Frente a esto, la inscripción de
un sujeto histórico, crítico,
aparece como una posición de rebeldía,
de resistencia. Así sentimos que
la identidad ocupa un espacio de resistencia,
y eso no es literario. Con cada chico
que aparece, con cada chico que va a preguntar
¿quién soy?, asoma un pedazo
de historia que ese chico decide poner
en tela de juicio. Se repara, aparece
un pedazo de tela para reparar un agujero,
un trozo de historia.
-La historia actual muestra que se han
producido nuevas pérdidas de identidades,
si pensamos en hombres y mujeres que han
perdido sus casas, sus empleos....
-Se nos borró la memoria industrial
a los argentinos.
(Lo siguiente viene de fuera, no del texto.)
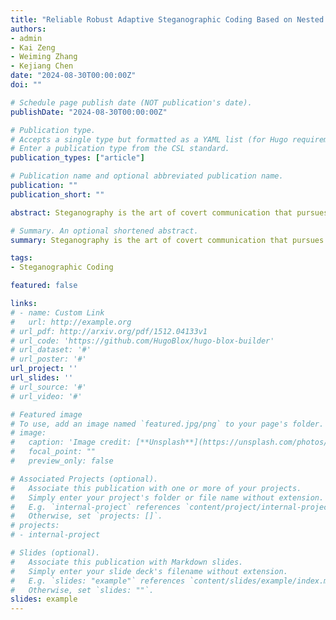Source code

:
 ```yaml
---
title: "Reliable Robust Adaptive Steganographic Coding Based on Nested Polar Codes"
authors:
- admin
- Kai Zeng
- Weiming Zhang
- Kejiang Chen
date: "2024-08-30T00:00:00Z"
doi: ""

# Schedule page publish date (NOT publication's date).
publishDate: "2024-08-30T00:00:00Z"

# Publication type.
# Accepts a single type but formatted as a YAML list (for Hugo requirements).
# Enter a publication type from the CSL standard.
publication_types: ["article"]

# Publication name and optional abbreviated publication name.
publication: ""
publication_short: ""

abstract: Steganography is the art of covert communication that pursues the secrecy of concealment. In adaptive steganography, the most commonly used framework of steganography, the sender embeds a "secret message" signal within another "cover" signal with respect to a certain adaptive distortion function that measures the distortion incurred, contributing to the composite "stego" signal that resembles the cover, and the receiver extracts the "secret message" signal from the stego. When the communication channel between the sender and the receiver is noisy, robust steganography is needed, in which robust adaptive steganographic coding plays a central role. The existing robust adaptive steganographic coding methods can only provide very limited robustness, and they fail when the communication channel is bad. To ensure the success of covert communication, we propose a reliable robust adaptive steganographic coding scheme based on nested polar codes that possesses the highest robustness among the existing algorithms while the security performance is also maintained. Theoretically, we show that for the most important binary embedding, in the special case where the communication channel is a Binary Symmetric Channel (BSC), the proposed scheme is optimal under the constant distortion profile as the cover length N tends to infinity through powers of two when the design embedding rate is large enough. Experimentally, our method is capable of making sure the perfect extraction of the secret message in situations where the embedding rate is large or the communication channel is bad, while the existing algorithms are not applicable in these scenarios.

# Summary. An optional shortened abstract.
summary: Steganography is the art of covert communication that pursues the secrecy of concealment. In adaptive steganography, the most commonly used framework of steganography, the sender embeds a "secret message" signal within another "cover" signal with respect to a certain adaptive distortion function that measures the distortion incurred, contributing to the composite "stego" signal that resembles the cover, and the receiver extracts the "secret message" signal from the stego. When the communication channel between the sender and the receiver is noisy, robust steganography is needed, in which robust adaptive steganographic coding plays a central role. The existing robust adaptive steganographic coding methods can only provide very limited robustness, and they fail when the communication channel is bad. To ensure the success of covert communication, we propose a reliable robust adaptive steganographic coding scheme based on nested polar codes that possesses the highest robustness among the existing algorithms while the security performance is also maintained. Theoretically, we show that for the most important binary embedding, in the special case where the communication channel is a Binary Symmetric Channel (BSC), the proposed scheme is optimal under the constant distortion profile as the cover length N tends to infinity through powers of two when the design embedding rate is large enough. Experimentally, our method is capable of making sure the perfect extraction of the secret message in situations where the embedding rate is large or the communication channel is bad, while the existing algorithms are not applicable in these scenarios.

tags:
- Steganographic Coding

featured: false

links:
# - name: Custom Link
#   url: http://example.org
# url_pdf: http://arxiv.org/pdf/1512.04133v1
# url_code: 'https://github.com/HugoBlox/hugo-blox-builder'
# url_dataset: '#'
# url_poster: '#'
url_project: ''
url_slides: ''
# url_source: '#'
# url_video: '#'

# Featured image
# To use, add an image named `featured.jpg/png` to your page's folder. 
# image:
#   caption: 'Image credit: [**Unsplash**](https://unsplash.com/photos/s9CC2SKySJM)'
#   focal_point: ""
#   preview_only: false

# Associated Projects (optional).
#   Associate this publication with one or more of your projects.
#   Simply enter your project's folder or file name without extension.
#   E.g. `internal-project` references `content/project/internal-project/index.md`.
#   Otherwise, set `projects: []`.
# projects:
# - internal-project

# Slides (optional).
#   Associate this publication with Markdown slides.
#   Simply enter your slide deck's filename without extension.
#   E.g. `slides: "example"` references `content/slides/example/index.md`.
#   Otherwise, set `slides: ""`.
slides: example
---
```

<div style="display:none">
This work is driven by the results in my [previous paper](/publication/conference-paper/) on LLMs.

{{% callout note %}}
Create your slides in Markdown - click the *Slides* button to check out the example.
{{% /callout %}}

Add the publication's **full text** or **supplementary notes** here. You can use rich formatting such as including [code, math, and images](https://docs.hugoblox.com/content/writing-markdown-latex/).
</div>

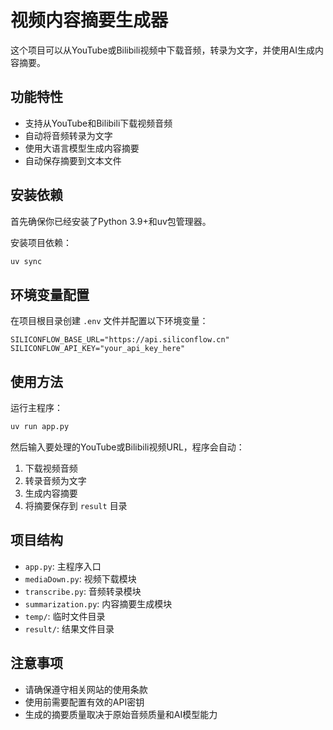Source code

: # 视频内容摘要生成器

这个项目可以从YouTube或Bilibili视频中下载音频，转录为文字，并使用AI生成内容摘要。

## 功能特性

- 支持从YouTube和Bilibili下载视频音频
- 自动将音频转录为文字
- 使用大语言模型生成内容摘要
- 自动保存摘要到文本文件

## 安装依赖

首先确保你已经安装了Python 3.9+和uv包管理器。

安装项目依赖：

```bash
uv sync
```

## 环境变量配置

在项目根目录创建 `.env` 文件并配置以下环境变量：

```env
SILICONFLOW_BASE_URL="https://api.siliconflow.cn"
SILICONFLOW_API_KEY="your_api_key_here"
```

## 使用方法

运行主程序：

```bash
uv run app.py
```

然后输入要处理的YouTube或Bilibili视频URL，程序会自动：
1. 下载视频音频
2. 转录音频为文字
3. 生成内容摘要
4. 将摘要保存到 `result` 目录

## 项目结构

- `app.py`: 主程序入口
- `mediaDown.py`: 视频下载模块
- `transcribe.py`: 音频转录模块
- `summarization.py`: 内容摘要生成模块
- `temp/`: 临时文件目录
- `result/`: 结果文件目录

## 注意事项

- 请确保遵守相关网站的使用条款
- 使用前需要配置有效的API密钥
- 生成的摘要质量取决于原始音频质量和AI模型能力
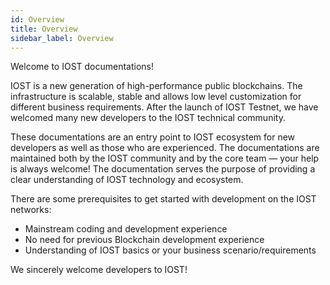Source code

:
```yaml
---
id: Overview
title: Overview
sidebar_label: Overview
---
```


Welcome to IOST documentations!

IOST is a new generation of high-performance public blockchains. The infrastructure is scalable, stable and allows low level customization for different business requirements. After the launch of IOST Testnet, we have welcomed many new developers to the IOST technical community.

These documentations are an entry point to IOST ecosystem for new developers as well as those who are experienced. The documentations are maintained both by the IOST community and by the core team — your help is always welcome! The documentation serves the purpose of providing a clear understanding of IOST technology and ecosystem.

There are some prerequisites to get started with development on the IOST networks:

* Mainstream coding and development experience
* No need for previous Blockchain development experience
* Understanding of IOST basics or your business scenario/requirements

We sincerely welcome developers to IOST!
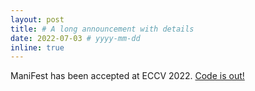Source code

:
 ```yaml
---
layout: post
title: # A long announcement with details
date: 2022-07-03 # yyyy-mm-dd
inline: true
---
```


ManiFest has been accepted at ECCV 2022. [Code is out!](https://github.com/astra-vision/ManiFest)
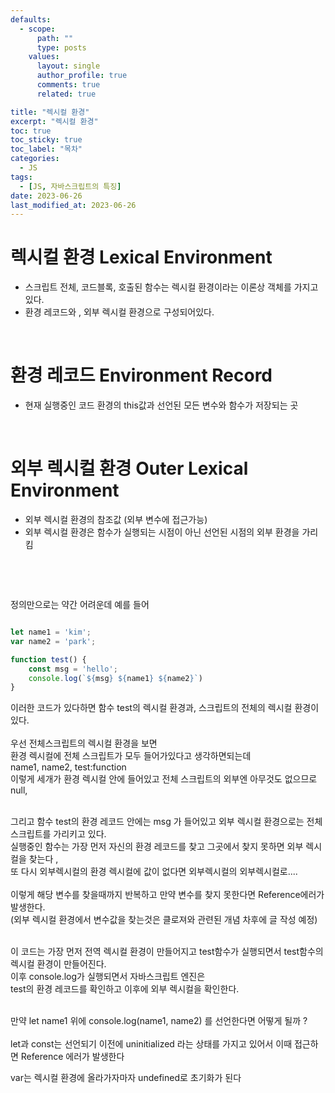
 ```yaml
---
defaults:
  - scope:
      path: ""
      type: posts
    values:
      layout: single
      author_profile: true
      comments: true
      related: true

title: "렉시컬 환경"
excerpt: "렉시컬 환경"
toc: true
toc_sticky: true
toc_label: "목차"
categories:
  - JS 
tags:
  - [JS, 자바스크립트의 특징]
date: 2023-06-26
last_modified_at: 2023-06-26 
---
```

# 렉시컬 환경 Lexical Environment
- 스크립트 전체, 코드블록, 호출된 함수는 렉시컬 환경이라는 이론상 객체를 가지고 있다.  
- 환경 레코드와 , 외부 렉시컬 환경으로 구성되어있다.  
   
&nbsp;

# 환경 레코드 Environment Record
- 현재 실행중인 코드 환경의 this값과 선언된 모든 변수와 함수가 저장되는 곳  
  
&nbsp;

# 외부 렉시컬 환경 Outer Lexical Environment
- 외부 렉시컬 환경의 참조값 (외부 변수에 접근가능) 
- 외부 렉시컬 환경은 함수가 실행되는 시점이 아닌 선언된 시점의 외부 환경을 가리킴 
  
&nbsp;  

&nbsp;  
  
정의만으로는 약간 어려운데 예를 들어 
```js

let name1 = 'kim';
var name2 = 'park';

function test() {
    const msg = 'hello';
    console.log(`${msg} ${name1} ${name2}`)
}
```
이러한 코드가 있다하면 함수 test의 렉시컬 환경과, 스크립트의 전체의 렉시컬 환경이 있다.  
&nbsp;  
우선 전체스크립트의 렉시컬 환경을 보면   
환경 렉시컬에 전체 스크립트가 모두 들어가있다고 생각하면되는데   
name1, name2, test:function  
이렇게 세개가 환경 렉시컬 안에 들어있고 전체 스크립트의 외부엔 아무것도 없으므로 null,   

&nbsp;    
그리고 함수 test의 환경 레코드 안에는 msg 가 들어있고 외부 렉시컬 환경으로는 전체 스크립트를 가리키고 있다.  
실행중인 함수는 가장 먼저 자신의 환경 레코드를 찾고 그곳에서 찾지 못하면 외부 렉시컬을 찾는다 ,   
또 다시 외부렉시컬의 환경 렉시컬에 값이 없다면 외부렉시컬의 외부렉시컬로....         
&nbsp;   
이렇게 해당 변수를 찾을때까지 반복하고 만약 변수를 찾지 못한다면 Reference에러가 발생한다.       
(외부 렉시컬 환경에서 변수값을 찾는것은 클로져와 관련된 개념 차후에 글 작성 예정)   
&nbsp;      

이 코드는 가장 먼저 전역 렉시컬 환경이 만들어지고 test함수가 실행되면서 test함수의 렉시컬 환경이 만들어진다.   
이후 console.log가 실행되면서 자바스크립트 엔진은     
test의 환경 레코드를 확인하고 이후에 외부 렉시컬을 확인한다.     
&nbsp;      

만약 let name1 위에 console.log(name1, name2) 를 선언한다면 어떻게 될까 ?  
&nbsp;  
let과 const는 선언되기 이전에 uninitialized 라는 상태를 가지고 있어서 이때 접근하면 Reference 에러가 발생한다   
    
var는 렉시컬 환경에 올라가자마자 undefined로 초기화가 된다   

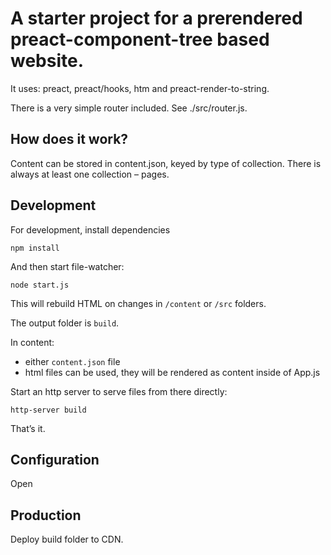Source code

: # A starter project for a prerendered preact-component-tree based website.

It uses: preact, preact/hooks, htm and preact-render-to-string.

There is a very simple router included. See ./src/router.js.

## How does it work?

Content can be stored in content.json, keyed by type of collection.
There is always at least one collection – pages.

## Development

For development, install dependencies

```
npm install
```

And then start file-watcher:

```
node start.js
```

This will rebuild HTML on changes in `/content` or `/src` folders.

The output folder is `build`.

In content:
- either `content.json` file
- html files can be used, they will be rendered as content inside of App.js

Start an http server to serve files from there directly:

```
http-server build
```

That’s it.

## Configuration

Open

## Production

Deploy build folder to CDN.
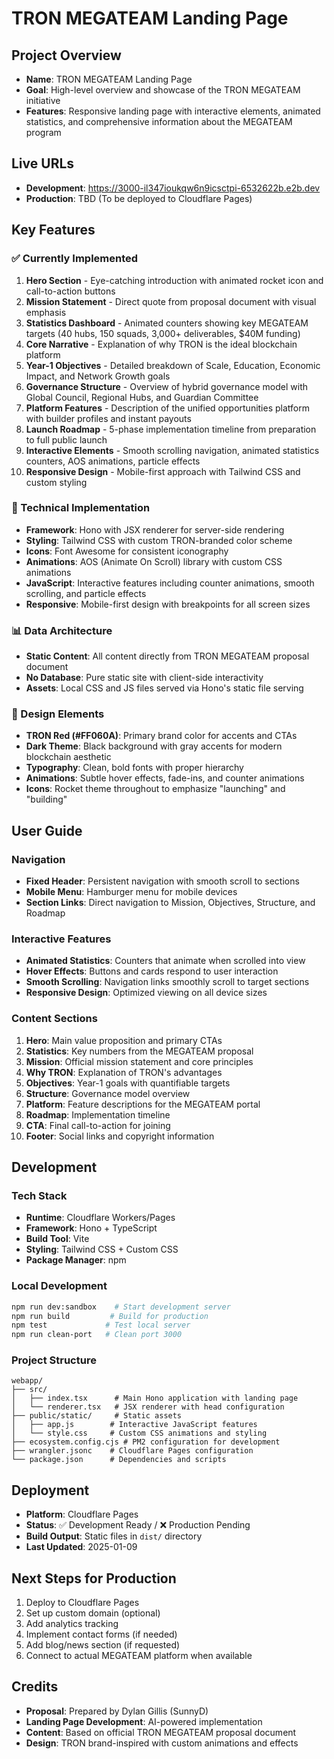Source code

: # TRON MEGATEAM Landing Page

## Project Overview
- **Name**: TRON MEGATEAM Landing Page
- **Goal**: High-level overview and showcase of the TRON MEGATEAM initiative
- **Features**: Responsive landing page with interactive elements, animated statistics, and comprehensive information about the MEGATEAM program

## Live URLs
- **Development**: https://3000-il347ioukqw6n9icsctpi-6532622b.e2b.dev
- **Production**: TBD (To be deployed to Cloudflare Pages)

## Key Features

### ✅ Currently Implemented
1. **Hero Section** - Eye-catching introduction with animated rocket icon and call-to-action buttons
2. **Mission Statement** - Direct quote from proposal document with visual emphasis
3. **Statistics Dashboard** - Animated counters showing key MEGATEAM targets (40 hubs, 150 squads, 3,000+ deliverables, $40M funding)
4. **Core Narrative** - Explanation of why TRON is the ideal blockchain platform
5. **Year-1 Objectives** - Detailed breakdown of Scale, Education, Economic Impact, and Network Growth goals
6. **Governance Structure** - Overview of hybrid governance model with Global Council, Regional Hubs, and Guardian Committee
7. **Platform Features** - Description of the unified opportunities platform with builder profiles and instant payouts
8. **Launch Roadmap** - 5-phase implementation timeline from preparation to full public launch
9. **Interactive Elements** - Smooth scrolling navigation, animated statistics counters, AOS animations, particle effects
10. **Responsive Design** - Mobile-first approach with Tailwind CSS and custom styling

### 🚀 Technical Implementation
- **Framework**: Hono with JSX renderer for server-side rendering
- **Styling**: Tailwind CSS with custom TRON-branded color scheme
- **Icons**: Font Awesome for consistent iconography
- **Animations**: AOS (Animate On Scroll) library with custom CSS animations
- **JavaScript**: Interactive features including counter animations, smooth scrolling, and particle effects
- **Responsive**: Mobile-first design with breakpoints for all screen sizes

### 📊 Data Architecture
- **Static Content**: All content directly from TRON MEGATEAM proposal document
- **No Database**: Pure static site with client-side interactivity
- **Assets**: Local CSS and JS files served via Hono's static file serving

### 🎨 Design Elements
- **TRON Red (#FF060A)**: Primary brand color for accents and CTAs
- **Dark Theme**: Black background with gray accents for modern blockchain aesthetic
- **Typography**: Clean, bold fonts with proper hierarchy
- **Animations**: Subtle hover effects, fade-ins, and counter animations
- **Icons**: Rocket theme throughout to emphasize "launching" and "building"

## User Guide

### Navigation
- **Fixed Header**: Persistent navigation with smooth scroll to sections
- **Mobile Menu**: Hamburger menu for mobile devices
- **Section Links**: Direct navigation to Mission, Objectives, Structure, and Roadmap

### Interactive Features
- **Animated Statistics**: Counters that animate when scrolled into view
- **Hover Effects**: Buttons and cards respond to user interaction
- **Smooth Scrolling**: Navigation links smoothly scroll to target sections
- **Responsive Design**: Optimized viewing on all device sizes

### Content Sections
1. **Hero**: Main value proposition and primary CTAs
2. **Statistics**: Key numbers from the MEGATEAM proposal
3. **Mission**: Official mission statement and core principles  
4. **Why TRON**: Explanation of TRON's advantages
5. **Objectives**: Year-1 goals with quantifiable targets
6. **Structure**: Governance model overview
7. **Platform**: Feature descriptions for the MEGATEAM portal
8. **Roadmap**: Implementation timeline
9. **CTA**: Final call-to-action for joining
10. **Footer**: Social links and copyright information

## Development

### Tech Stack
- **Runtime**: Cloudflare Workers/Pages
- **Framework**: Hono + TypeScript
- **Build Tool**: Vite
- **Styling**: Tailwind CSS + Custom CSS
- **Package Manager**: npm

### Local Development
```bash
npm run dev:sandbox    # Start development server
npm run build         # Build for production  
npm test             # Test local server
npm run clean-port   # Clean port 3000
```

### Project Structure
```
webapp/
├── src/
│   ├── index.tsx      # Main Hono application with landing page
│   └── renderer.tsx   # JSX renderer with head configuration
├── public/static/     # Static assets
│   ├── app.js        # Interactive JavaScript features
│   └── style.css     # Custom CSS animations and styling
├── ecosystem.config.cjs # PM2 configuration for development
├── wrangler.jsonc    # Cloudflare Pages configuration
└── package.json      # Dependencies and scripts
```

## Deployment
- **Platform**: Cloudflare Pages
- **Status**: ✅ Development Ready / ❌ Production Pending
- **Build Output**: Static files in `dist/` directory
- **Last Updated**: 2025-01-09

## Next Steps for Production
1. Deploy to Cloudflare Pages
2. Set up custom domain (optional)
3. Add analytics tracking
4. Implement contact forms (if needed)
5. Add blog/news section (if requested)
6. Connect to actual MEGATEAM platform when available

## Credits
- **Proposal**: Prepared by Dylan Gillis (SunnyD)
- **Landing Page Development**: AI-powered implementation
- **Content**: Based on official TRON MEGATEAM proposal document
- **Design**: TRON brand-inspired with custom animations and effects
Este era un país
con posibilidades de tener una industria
propia, con capacidad para tener economía
y cultura regional.
-¿Cómo se ubica el teatro
frente a esta realidad?
-El teatro ha dado muestras de ser un
espacio que continuamente está
promoviendo la alternativa de reflexionar
acerca de todos estos problemas y no solamente
la alternativa de reflexionar, sino de
accionar. El mayor ejemplo fue Teatro
Abierto, una respuesta a la dictadura,
a la opresión que se vivía
en tiempos del proceso militar. Luego
de eso no hay una manifestación
puntual que indique que el teatro se rebela
y se muestra, pero hubo intentos de todo
tipo dentro del teatro por reagruparse
y volver a darle como un sentido al oficio.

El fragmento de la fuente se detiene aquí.